**Task prompt:**
Among the following entries, how many lines hold the string "Pack"? State only the number.

**********

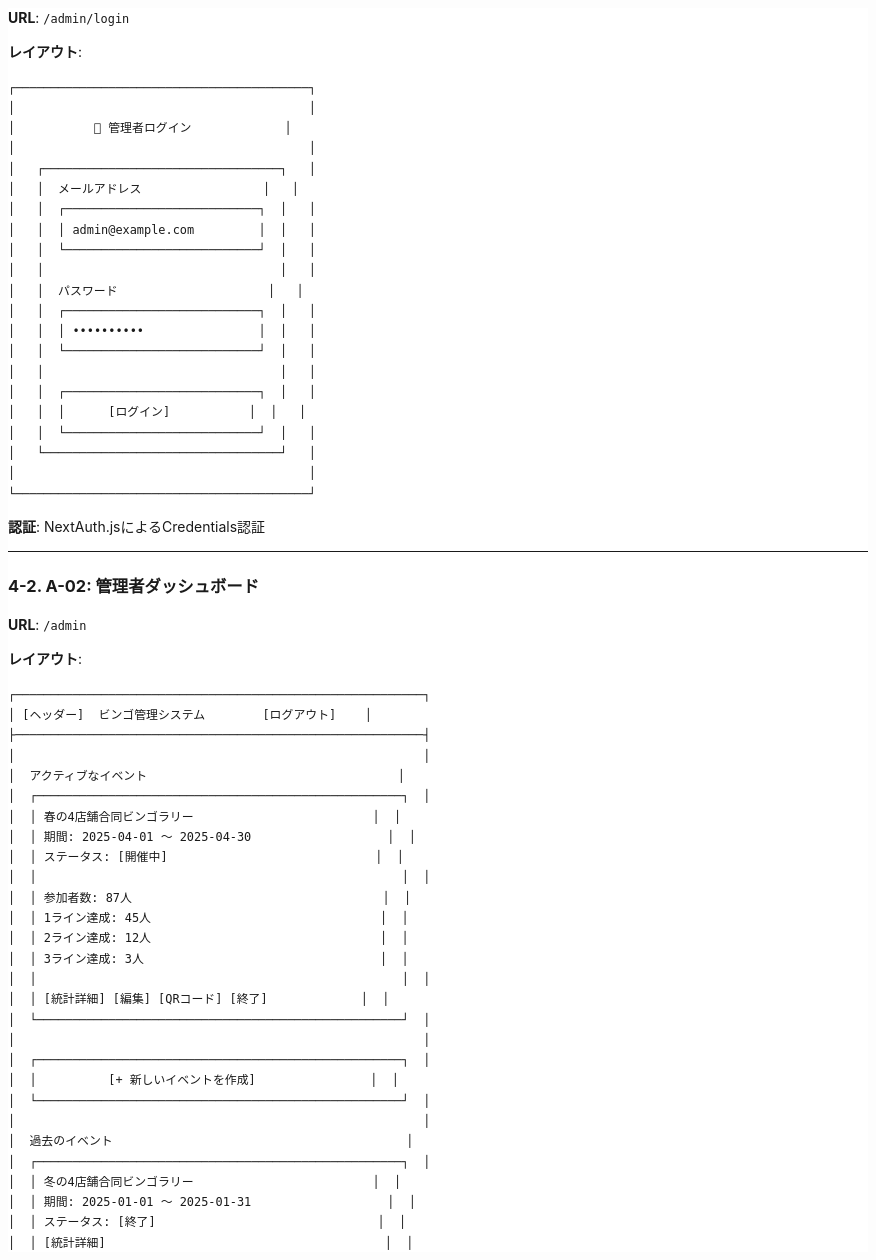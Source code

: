 **URL**: `/admin/login`

**レイアウト**:

```
┌─────────────────────────────────────────┐
│                                         │
│           🎯 管理者ログイン             │
│                                         │
│   ┌─────────────────────────────────┐   │
│   │  メールアドレス                 │   │
│   │  ┌───────────────────────────┐  │   │
│   │  │ admin@example.com         │  │   │
│   │  └───────────────────────────┘  │   │
│   │                                 │   │
│   │  パスワード                     │   │
│   │  ┌───────────────────────────┐  │   │
│   │  │ ••••••••••                │  │   │
│   │  └───────────────────────────┘  │   │
│   │                                 │   │
│   │  ┌───────────────────────────┐  │   │
│   │  │      [ログイン]           │  │   │
│   │  └───────────────────────────┘  │   │
│   └─────────────────────────────────┘   │
│                                         │
└─────────────────────────────────────────┘
```

**認証**: NextAuth.jsによるCredentials認証

---

### 4-2. A-02: 管理者ダッシュボード

**URL**: `/admin`

**レイアウト**:

```
┌─────────────────────────────────────────────────────────┐
│ [ヘッダー]  ビンゴ管理システム        [ログアウト]    │
├─────────────────────────────────────────────────────────┤
│                                                         │
│  アクティブなイベント                                   │
│  ┌───────────────────────────────────────────────────┐  │
│  │ 春の4店舗合同ビンゴラリー                         │  │
│  │ 期間: 2025-04-01 〜 2025-04-30                   │  │
│  │ ステータス: [開催中]                             │  │
│  │                                                   │  │
│  │ 参加者数: 87人                                   │  │
│  │ 1ライン達成: 45人                                │  │
│  │ 2ライン達成: 12人                                │  │
│  │ 3ライン達成: 3人                                 │  │
│  │                                                   │  │
│  │ [統計詳細] [編集] [QRコード] [終了]             │  │
│  └───────────────────────────────────────────────────┘  │
│                                                         │
│  ┌───────────────────────────────────────────────────┐  │
│  │          [+ 新しいイベントを作成]                │  │
│  └───────────────────────────────────────────────────┘  │
│                                                         │
│  過去のイベント                                         │
│  ┌───────────────────────────────────────────────────┐  │
│  │ 冬の4店舗合同ビンゴラリー                         │  │
│  │ 期間: 2025-01-01 〜 2025-01-31                   │  │
│  │ ステータス: [終了]                               │  │
│  │ [統計詳細]                                       │  │
```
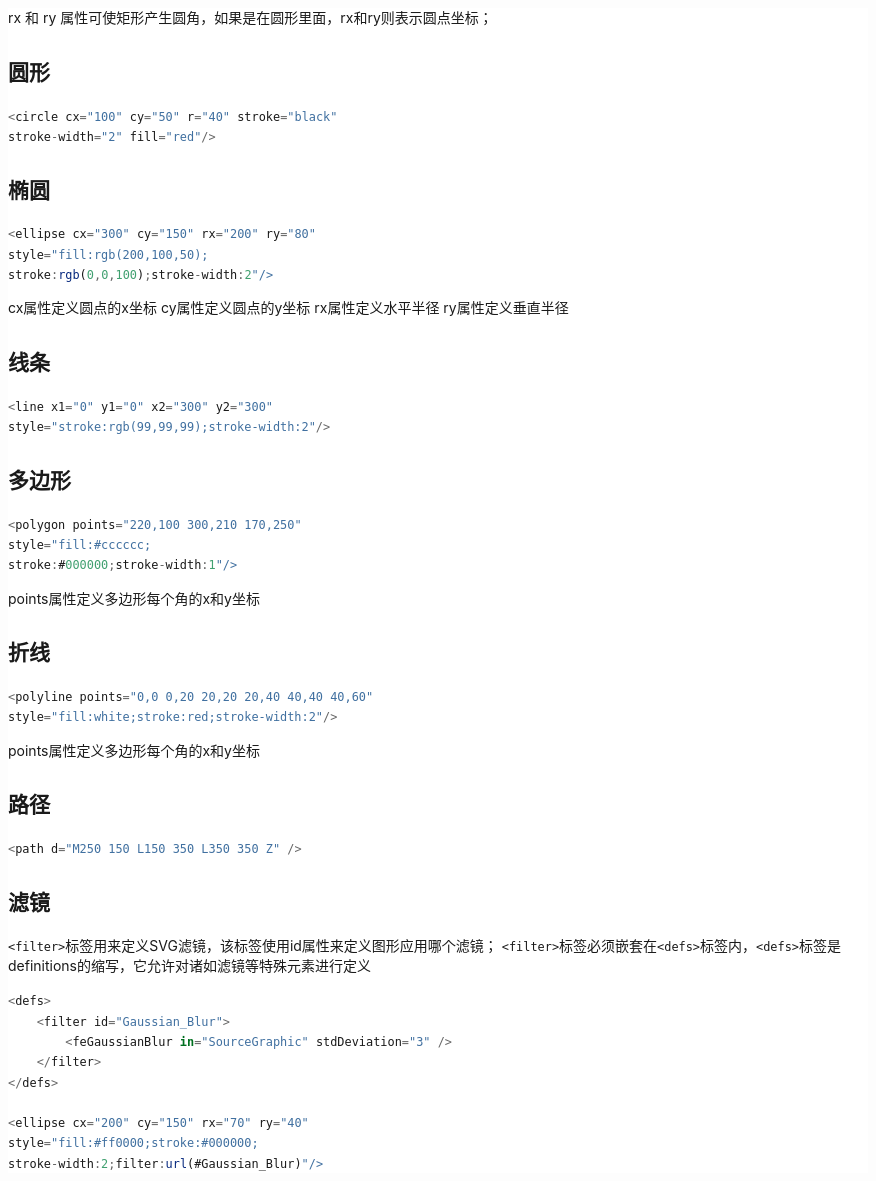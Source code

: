 rx 和 ry 属性可使矩形产生圆角，如果是在圆形里面，rx和ry则表示圆点坐标；
## 圆形
```javaScript
<circle cx="100" cy="50" r="40" stroke="black"
stroke-width="2" fill="red"/>
```
## 椭圆
```javaScript
<ellipse cx="300" cy="150" rx="200" ry="80"
style="fill:rgb(200,100,50);
stroke:rgb(0,0,100);stroke-width:2"/>
```
cx属性定义圆点的x坐标
cy属性定义圆点的y坐标
rx属性定义水平半径
ry属性定义垂直半径
## 线条
```javaScript
<line x1="0" y1="0" x2="300" y2="300"
style="stroke:rgb(99,99,99);stroke-width:2"/>
```
## 多边形
```javaScript
<polygon points="220,100 300,210 170,250"
style="fill:#cccccc;
stroke:#000000;stroke-width:1"/>
```
points属性定义多边形每个角的x和y坐标
## 折线
```javaScript
<polyline points="0,0 0,20 20,20 20,40 40,40 40,60"
style="fill:white;stroke:red;stroke-width:2"/>
```
points属性定义多边形每个角的x和y坐标
## 路径
```javaScript
<path d="M250 150 L150 350 L350 350 Z" />
```
## 滤镜
`<filter>`标签用来定义SVG滤镜，该标签使用id属性来定义图形应用哪个滤镜；
`<filter>`标签必须嵌套在`<defs>`标签内，`<defs>`标签是definitions的缩写，它允许对诸如滤镜等特殊元素进行定义

```javaScript
<defs>
    <filter id="Gaussian_Blur">
        <feGaussianBlur in="SourceGraphic" stdDeviation="3" />
    </filter>
</defs>

<ellipse cx="200" cy="150" rx="70" ry="40"
style="fill:#ff0000;stroke:#000000;
stroke-width:2;filter:url(#Gaussian_Blur)"/>
```

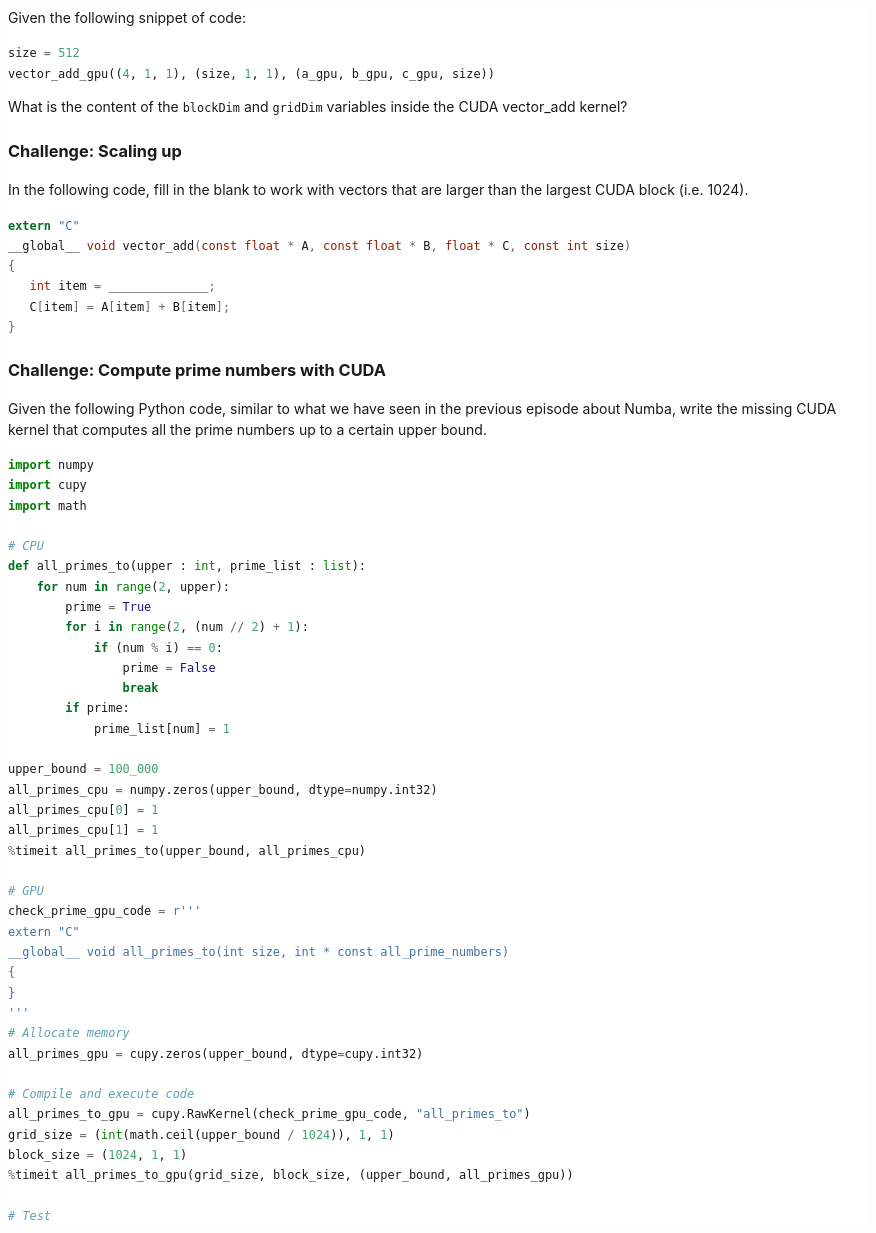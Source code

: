 Given the following snippet of code:

```python
size = 512
vector_add_gpu((4, 1, 1), (size, 1, 1), (a_gpu, b_gpu, c_gpu, size))
```

What is the content of the `blockDim` and `gridDim` variables inside the CUDA vector_add kernel?

### Challenge: Scaling up

In the following code, fill in the blank to work with vectors that are larger than the largest CUDA block (i.e. 1024).

```c
extern "C"
__global__ void vector_add(const float * A, const float * B, float * C, const int size)
{
   int item = ______________;
   C[item] = A[item] + B[item];
}
```

### Challenge: Compute prime numbers with CUDA

Given the following Python code, similar to what we have seen in the previous episode about Numba, write the missing CUDA kernel that computes all the prime numbers up to a certain upper bound.

```python
import numpy
import cupy
import math

# CPU
def all_primes_to(upper : int, prime_list : list):
    for num in range(2, upper):
        prime = True
        for i in range(2, (num // 2) + 1):
            if (num % i) == 0:
                prime = False
                break
        if prime:
            prime_list[num] = 1

upper_bound = 100_000
all_primes_cpu = numpy.zeros(upper_bound, dtype=numpy.int32)
all_primes_cpu[0] = 1
all_primes_cpu[1] = 1
%timeit all_primes_to(upper_bound, all_primes_cpu)

# GPU
check_prime_gpu_code = r'''
extern "C"
__global__ void all_primes_to(int size, int * const all_prime_numbers)
{
}
'''
# Allocate memory
all_primes_gpu = cupy.zeros(upper_bound, dtype=cupy.int32)

# Compile and execute code
all_primes_to_gpu = cupy.RawKernel(check_prime_gpu_code, "all_primes_to")
grid_size = (int(math.ceil(upper_bound / 1024)), 1, 1)
block_size = (1024, 1, 1)
%timeit all_primes_to_gpu(grid_size, block_size, (upper_bound, all_primes_gpu))

# Test
```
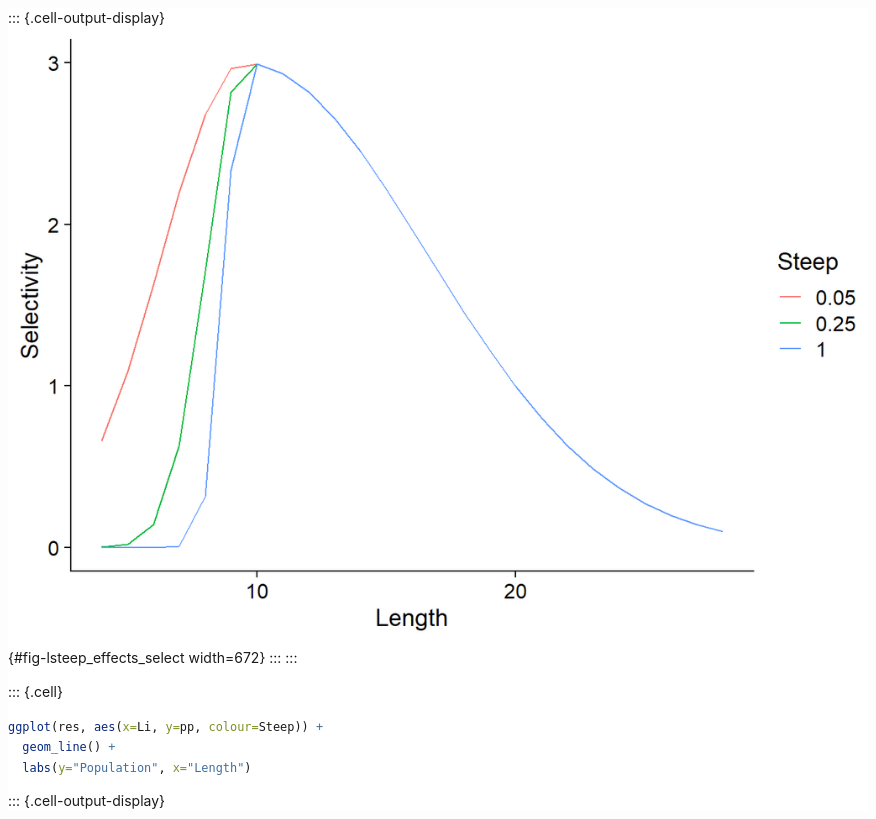 ::: {.cell-output-display}
![Selectivity left-steepness effects: Selectivity](fishblicc_Model_Description_files/figure-html/fig-lsteep_effects_select-1.png){#fig-lsteep_effects_select width=672}
:::
:::

::: {.cell}

```{.r .cell-code}
ggplot(res, aes(x=Li, y=pp, colour=Steep)) +
  geom_line() +
  labs(y="Population", x="Length")
```

::: {.cell-output-display}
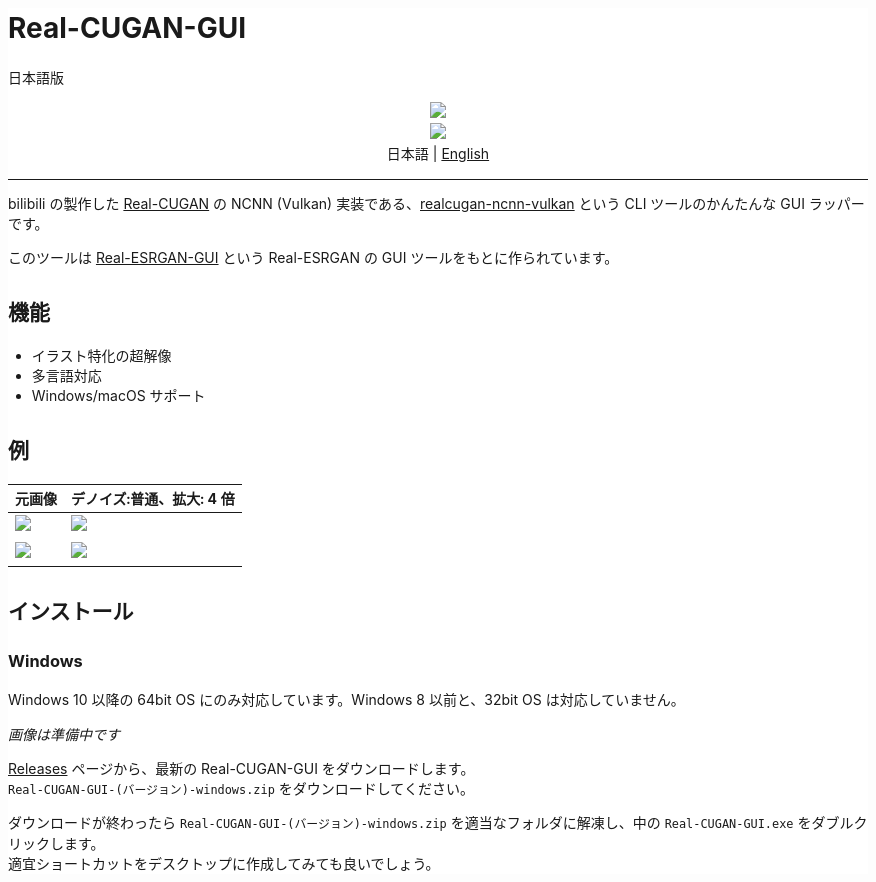 
# Real-CUGAN-GUI

日本語版

<div align="center">
    <div>
        <img width="600" src="https://user-images.githubusercontent.com/60182057/190080021-0d999d64-2396-4e39-861d-a25b9314aa24.png" />
    </div>
    <a href="https://github.com/p1atdev/Real-CUGAN-GUI/actions/workflows/build.yaml" alt="Flutter CI">
        <img src="https://github.com/p1atdev/Real-CUGAN-GUI/actions/workflows/build.yaml/badge.svg"/>
    </a>
    <div>日本語 | <a href="README.md">English</a></div>
</div>

-----

bilibili の製作した [Real-CUGAN](https://github.com/bilibili/ailab/tree/main/Real-CUGAN) の NCNN (Vulkan) 実装である、[realcugan-ncnn-vulkan](https://github.com/nihui/realcugan-ncnn-vulkan) という CLI ツールのかんたんな GUI ラッパーです。

このツールは [Real-ESRGAN-GUI](https://github.com/tsukumijima/Real-ESRGAN-GUI) という Real-ESRGAN の GUI ツールをもとに作られています。

## 機能

- イラスト特化の超解像
- 多言語対応
- Windows/macOS サポート

## 例

| 元画像                                                                                                                           | デノイズ:普通、拡大: 4 倍                                                                                                        |
| -------------------------------------------------------------------------------------------------------------------------------- | -------------------------------------------------------------------------------------------------------------------------------- |
| <img width="500"  src="https://user-images.githubusercontent.com/60182057/190086654-6ab4ad53-7bdc-4fa4-ba05-494a8a786031.jpg" /> | <img width="500"  src="https://user-images.githubusercontent.com/60182057/190086752-6918c151-daab-4def-88ce-0ffa77b342be.png" /> |
| <img width="500"  src="https://user-images.githubusercontent.com/60182057/190085903-c4c01ecb-2735-4108-8d98-c37a28c41fc7.jpg" /> | <img width="500"  src="https://user-images.githubusercontent.com/60182057/190085911-0522a7ae-6c66-477c-80e7-dda215548947.jpg" /> |

## インストール

### Windows

Windows 10 以降の 64bit OS にのみ対応しています。Windows 8 以前と、32bit OS は対応していません。



_画像は準備中です_

[Releases](https://github.com/p1atdev/Real-CUGAN-GUI/releases) ページから、最新の Real-CUGAN-GUI をダウンロードします。  
`Real-CUGAN-GUI-(バージョン)-windows.zip` をダウンロードしてください。

ダウンロードが終わったら `Real-CUGAN-GUI-(バージョン)-windows.zip` を適当なフォルダに解凍し、中の `Real-CUGAN-GUI.exe` をダブルクリックします。  
適宜ショートカットをデスクトップに作成してみても良いでしょう。
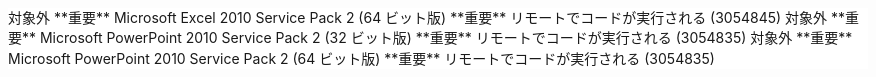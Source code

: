 </td>
<td style="border:1px solid black;">
対象外

</td>
<td style="border:1px solid black;">
**重要**

</td>
</tr>
<tr>
<td style="border:1px solid black;">
Microsoft Excel 2010 Service Pack 2 (64 ビット版)

</td>
<td style="border:1px solid black;">
**重要**  
リモートでコードが実行される  
(3054845)

</td>
<td style="border:1px solid black;">
対象外

</td>
<td style="border:1px solid black;">
**重要**

</td>
</tr>
<tr>
<td style="border:1px solid black;">
Microsoft PowerPoint 2010 Service Pack 2 (32 ビット版)

</td>
<td style="border:1px solid black;">
**重要**  
リモートでコードが実行される  
(3054835)

</td>
<td style="border:1px solid black;">
対象外

</td>
<td style="border:1px solid black;">
**重要**

</td>
</tr>
<tr>
<td style="border:1px solid black;">
Microsoft PowerPoint 2010 Service Pack 2 (64 ビット版)

</td>
<td style="border:1px solid black;">
**重要**  
リモートでコードが実行される  
(3054835)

**********

**Exercise answer:**
3